Today’s coverage in the Baltimore Sun frames the nature of the State budget challenge lying ahead. From the article:
Due largely to a national recession and a slow start for gambling, the state’s budget remains awash in red, with as much as a $1.6 billion shortfall in the next fiscal year’s $13 billion operating budget and a structural deficit — the persistent difference between state revenue and state spending — of about $2 billion, legislative analysts say.
A committee of top legislators recently recommended that the governor shrink the structural deficit by at least one-third this year, meaning that O’Malley would need to reduce spending by about $667 million, in addition to closing the gap in the operating budget.
The governor has said that his fiscal 2012 spending plan, to be unveiled this month, reflects the “new normal” of more than 7 percent unemployment and lower revenue from income taxes and other sources. He has pledged not to introduce new or increased taxes, though he has said that he would be open to revenue proposals approved by the General Assembly.
In recent memos and conversations with agency leaders and advocates, state officials have revealed some of O’Malley’s options for cost savings.
For the first time since taking office in 2007, the governor is considering cuts to education spending. One plan calls for an across-the-board 5 percent cut to K-12 schools. He also is trying to reduce the state work force through buyouts — or layoffs, if necessary — and might merge some agencies.
And there’s a movement to attack the unfunded pension liabilities, which could help drive down the structural deficit. O’Malley’s budget advisers have presented him with plans to reduce benefits to new state workers, and renegotiate with existing employees. Local governments or school boards might be asked to shoulder some of the teacher pension burden — an option the former Baltimore mayor has bristled at in past years.
“This is going to be the most difficult budget that this governor has ever proposed,” said Matt Gallagher, O’Malley’s chief of staff. “No one will be happy, but we have to figure out the fairest and most sustainable path.”
T. Eloise Foster, secretary of the Maryland Department of Budget and Taxation throughout O’Malley’s tenure, said the next budget will be particularly ugly because “there are no easy choices left to make.” In O’Malley’s first term, she said, the state cut $5.6 billion in spending.
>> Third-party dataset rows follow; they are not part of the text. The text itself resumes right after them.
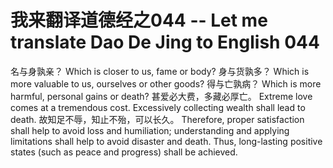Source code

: # 我来翻译道德经之044 -- Let me translate Dao De Jing to English 044

名与身孰亲？
Which is closer to us, fame or body?
身与货孰多？
Which is more valuable to us, ourselves or other goods?
得与亡孰病？
Which is more harmful, personal gains or death?
甚爱必大费，多藏必厚亡。
Extreme love comes at a tremendous cost. Excessively collecting wealth shall lead to death.
故知足不辱，知止不殆，可以长久。
Therefore, proper satisfaction shall help to avoid loss and humiliation; understanding and applying limitations shall help to avoid disaster and death. Thus, long-lasting positive states (such as peace and progress) shall be achieved.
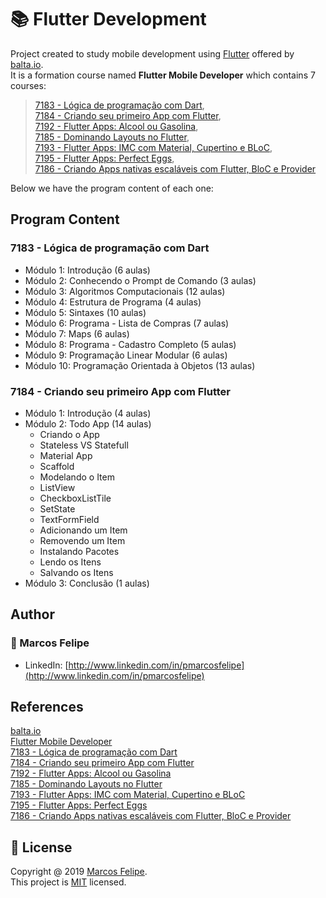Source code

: # :books: Flutter Development

Project created to study mobile development using [Flutter](https://flutter.dev/) offered by [balta.io](https://balta.io/). <br>
It is a formation course named <b>Flutter Mobile Developer</b> which contains 7 courses:

> [7183 - Lógica de programação com Dart](https://balta.io/cursos/logica-de-programacao-com-dart), <br> [7184 - Criando seu primeiro App com Flutter](https://balta.io/cursos/criando-seu-primeiro-app-com-flutter), <br> [7192 - Flutter Apps: Alcool ou Gasolina](https://balta.io/cursos/flutter-apps-alcool-ou-gasolina), <br> [7185 - Dominando Layouts no Flutter](https://balta.io/cursos/dominando-layouts-no-flutter), <br> [7193 - Flutter Apps: IMC com Material, Cupertino e BLoC](https://balta.io/cursos/flutter-apps-imc-material-cupertino-bloc), <br> [7195 - Flutter Apps: Perfect Eggs](https://balta.io/cursos/flutter-apps-perfect-eggs), <br> [7186 - Criando Apps nativas escaláveis com Flutter, BloC e Provider](https://balta.io/cursos/criando-apps-nativas-escalaveis-com-flutter-bloc-provider)

Below we have the program content of each one:

## Program Content

### 7183 - Lógica de programação com Dart

- Módulo 1: Introdução (6 aulas)
- Módulo 2: Conhecendo o Prompt de Comando (3 aulas)
- Módulo 3: Algoritmos Computacionais (12 aulas)
- Módulo 4: Estrutura de Programa (4 aulas)
- Módulo 5: Sintaxes (10 aulas)
- Módulo 6: Programa - Lista de Compras (7 aulas)
- Módulo 7: Maps (6 aulas)
- Módulo 8: Programa - Cadastro Completo (5 aulas)
- Módulo 9: Programação Linear Modular (6 aulas)
- Módulo 10: Programação Orientada à Objetos (13 aulas)

### 7184 - Criando seu primeiro App com Flutter

- Módulo 1: Introdução (4 aulas)
- Módulo 2: Todo App (14 aulas)
  - Criando o App
  - Stateless VS Statefull
  - Material App
  - Scaffold
  - Modelando o Item
  - ListView
  - CheckboxListTile
  - SetState
  - TextFormField
  - Adicionando um Item
  - Removendo um Item
  - Instalando Pacotes
  - Lendo os Itens
  - Salvando os Itens
- Módulo 3: Conclusão (1 aulas)

## Author

### :bust_in_silhouette: Marcos Felipe

- LinkedIn: [http://www.linkedin.com/in/pmarcosfelipe](http://www.linkedin.com/in/pmarcosfelipe)

## References

[balta.io](https://balta.io/)<br>
[Flutter Mobile Developer](https://balta.io/carreiras/flutter-mobile-developer)<br>
[7183 - Lógica de programação com Dart](https://balta.io/cursos/logica-de-programacao-com-dart)<br>
[7184 - Criando seu primeiro App com Flutter](https://balta.io/cursos/criando-seu-primeiro-app-com-flutter)<br>
[7192 - Flutter Apps: Alcool ou Gasolina](https://balta.io/cursos/flutter-apps-alcool-ou-gasolina)<br>
[7185 - Dominando Layouts no Flutter](https://balta.io/cursos/dominando-layouts-no-flutter)<br>
[7193 - Flutter Apps: IMC com Material, Cupertino e BLoC](https://balta.io/cursos/flutter-apps-imc-material-cupertino-bloc)<br>
[7195 - Flutter Apps: Perfect Eggs](https://balta.io/cursos/flutter-apps-perfect-eggs)<br>
[7186 - Criando Apps nativas escaláveis com Flutter, BloC e Provider](https://balta.io/cursos/criando-apps-nativas-escalaveis-com-flutter-bloc-provider)

## :pencil: License

Copyright @ 2019 [Marcos Felipe](http://www.linkedin.com/in/pmarcosfelipe).<br>
This project is [MIT](https://choosealicense.com/licenses/mit/) licensed.

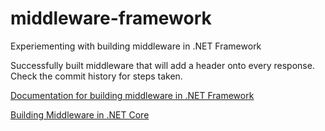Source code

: # middleware-framework
Experiementing with building middleware in .NET Framework

Successfully built middleware that will add a header onto every response. Check the commit history for steps taken.

[Documentation for building middleware in .NET Framework](https://docs.microsoft.com/en-us/aspnet/aspnet/overview/owin-and-katana/getting-started-with-owin-and-katana)

[Building Middleware in .NET Core](https://github.com/Tolvic/Simple-Middleware)
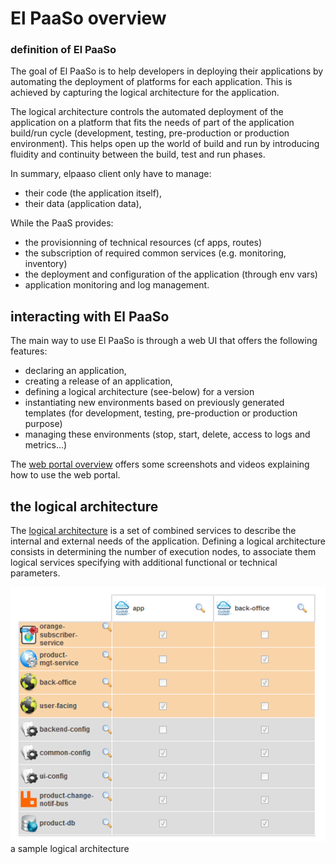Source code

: # El PaaSo overview

### definition of El PaaSo

The goal of El PaaSo is to help developers in deploying their applications by automating the deployment of platforms for each application. 
This is achieved by capturing the logical architecture for the application. 

The logical architecture controls the automated deployment of the application on a platform that fits the needs of part of the application build/run cycle (development, testing, pre-production or production environment). 
This helps open up the world of build and run by introducing fluidity and continuity between the build, test and run phases.

In summary, elpaaso client only have to manage:

* their code (the application itself),
* their data (application data),

While the PaaS provides:

* the provisionning of technical resources (cf apps, routes)
* the subscription of required common services (e.g. monitoring, inventory)
* the deployment and configuration of the application (through env vars)
* application monitoring and log management.


## interacting with El PaaSo

The main way to use El PaaSo is through a web UI that offers the following features:

* declaring an application,
* creating a release of an application,
* defining a logical architecture (see-below) for a version
* instantiating new environments based on previously generated templates (for development, testing, pre-production or production purpose)
* managing these environments (stop, start, delete, access to logs and metrics...)

The [web portal overview](web_portal_overview.md) offers some screenshots and videos explaining how to use the web portal.

## the logical architecture

The [logical architecture](logical_architecture.md) is a set of combined services to describe the internal and external needs of the application. Defining a logical architecture consists in determining the number of execution nodes, to associate them logical services specifying with additional functional or technical parameters.

![a simplified logical architecture](sample_logical_architecture.png)
a sample logical architecture

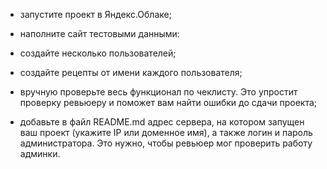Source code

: - запустите проект в Яндекс.Облаке;

- наполните сайт тестовыми данными:
  
- создайте несколько пользователей;

- создайте рецепты от имени каждого пользователя;

- вручную проверьте весь функционал по чеклисту. Это упростит проверку ревьюеру и поможет вам найти ошибки до сдачи проекта;

- добавьте в файл README.md адрес сервера, на котором запущен ваш проект (укажите IP или доменное имя), а также логин и
  пароль администратора. Это нужно, чтобы ревьюер мог проверить работу админки.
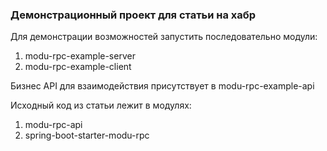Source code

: ### Демонстрационный проект для статьи на хабр

Для демонстрации возможностей запустить последовательно модули:
1. modu-rpc-example-server
2. modu-rpc-example-client

Бизнес API для взаимодействия присутствует в modu-rpc-example-api

Исходный код из статьи лежит в модулях:
1. modu-rpc-api
2. spring-boot-starter-modu-rpc
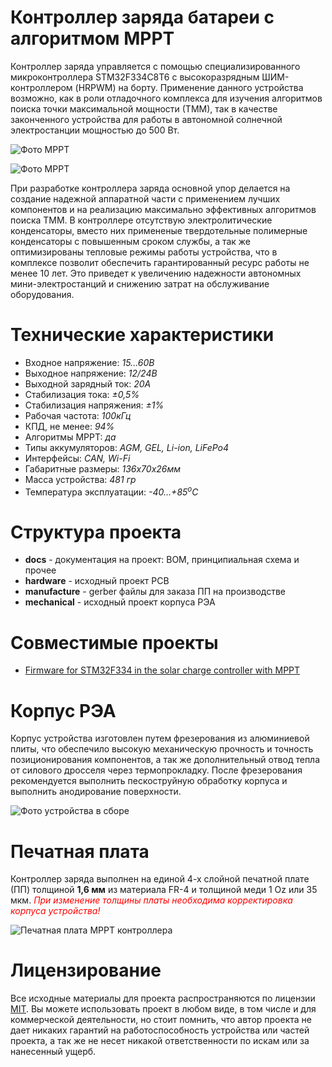 # Контроллер заряда батареи с алгоритмом МРРТ

Контроллер заряда управляется с помощью специализированного микроконтроллера STM32F334C8T6 с высокоразрядным ШИМ-контроллером (HRPWM) на борту. Применение данного устройства возможно, как в роли отладочного комплекса для изучения алгоритмов поиска точки максимальной мощности (ТММ), так в качестве законченного устройства для работы в автономной солнечной электростанции мощностью до 500 Вт.

![Фото МРРТ](https://habrastorage.org/webt/oc/bp/el/ocbpeld2qowp2waf9jkiha76g74.jpeg)

>

![Фото МРРТ](https://habrastorage.org/webt/cs/g_/gp/csg_gpmgbpcenwr3dfon6lvfgie.jpeg)

При разработке контроллера заряда основной упор делается на создание надежной аппаратной части с применением лучших компонентов и на реализацию максимально эффективных алгоритмов поиска ТММ. В контроллере отсутствую электролитические конденсаторы, вместо них примененые твердотельные полимерные конденсаторы с повышенным сроком службы, а так же оптимизированы тепловые режимы работы устройства, что в комплексе позволит обеспечить гарантированный ресурс работы не менее 10 лет. Это приведет к увеличению надежности автономных мини-электростанций и снижению затрат на обслуживание оборудования.

# Технические характеристики

* Входное напряжение: *15...60В*
* Выходное напряжение: *12/24В*
* Выходной зарядный ток: *20А*
* Стабилизация тока: *±0,5%*
* Стабилизация напряжения: *±1%*
* Рабочая частота: *100кГц*
* КПД, не менее: *94%*
* Алгоритмы МРРТ: *да*
* Типы аккумуляторов: *AGM, GEL, Li-ion, LiFePo4*
* Интерфейсы: *CAN, Wi-Fi*
* Габаритные размеры: *136х70х26мм*
* Масса устройства: *481 гр*
* Температура эксплуатации: *-40...+85<sup>o</sup>C*

# Структура проекта

* **docs** - документация на проект: ВОМ, принципиальная схема и прочее
* **hardware** - исходный проект PCB
* **manufacture** - gerber файлы для заказа ПП на производстве
* **mechanical** - исходный проект корпуса РЭА

# Совместимые проекты

* [Firmware for STM32F334 in the solar charge controller with MPPT](https://github.com/gardarica/mppt-controller-firmware)

# Корпус РЭА

Корпус устройства изготовлен путем фрезерования из алюминиевой плиты, что обеспечило высокую механическую прочность и точность позиционирования компонентов, а так же дополнительный отвод тепла от силового дросселя через термопрокладку. После фрезерования рекомендуется выполнить пескоструйную обработку корпуса и выполнить анодирование поверхности.

![Фото устройства в сборе](https://habrastorage.org/webt/1t/si/-l/1tsi-lj-sr3lpwwghcgdmi4hw6c.jpeg)

# Печатная плата

Контроллер заряда выполнен на единой 4-х слойной печатной плате (ПП) толщиной **1,6 мм** из материала FR-4 и толщиной меди 1 Oz или 35 мкм. <font color="red">*При изменение толщины платы необходима корректировка корпуса устройства!*</font>

![Печатная плата МРРТ контроллера](https://habrastorage.org/webt/q2/ra/ah/q2raahoo0hgugohgff_qorjkaqi.jpeg)

# Лицензирование

Все исходные материалы для проекта распространяются по лицензии [MIT](./LICENSE "Описание лицензии"). Вы можете использовать проект в любом виде, в том числе и для коммерческой деятельности, но стоит помнить, что автор проекта не дает никаких гарантий на работоспособность устройства или частей проекта, а так же не несет никакой ответственности по искам или за нанесенный ущерб.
The Sun also has a blog post from Julie Bykowicz comparing the dimensions of Maryland’s budget woes to those of other states. From that discussion:
The Washington-based Center on Budget and Policy Priorities recently summarized the woes this way: “The worst recession since the 1930s has caused the steepest decline in state tax receipts on record. State tax collections, adjusted for inflation, are now 12 percent below pre-recession levels… At least 46 states struggled to close shortfalls when adopting budgets for the current fiscal year.”
A chart compiled by the center shows projected fiscal 2012 deficits as a percentage of the total budget. Maryland’s $1.6 billion shortfall is about 12 percent of its budget. Illinois’ $17 billion is more than 50 percent. In total, state deficits amount to $112.7 billion — about 19 percent of total state spending.
The blog post includes a number of links to off-site sources of similar comparisons.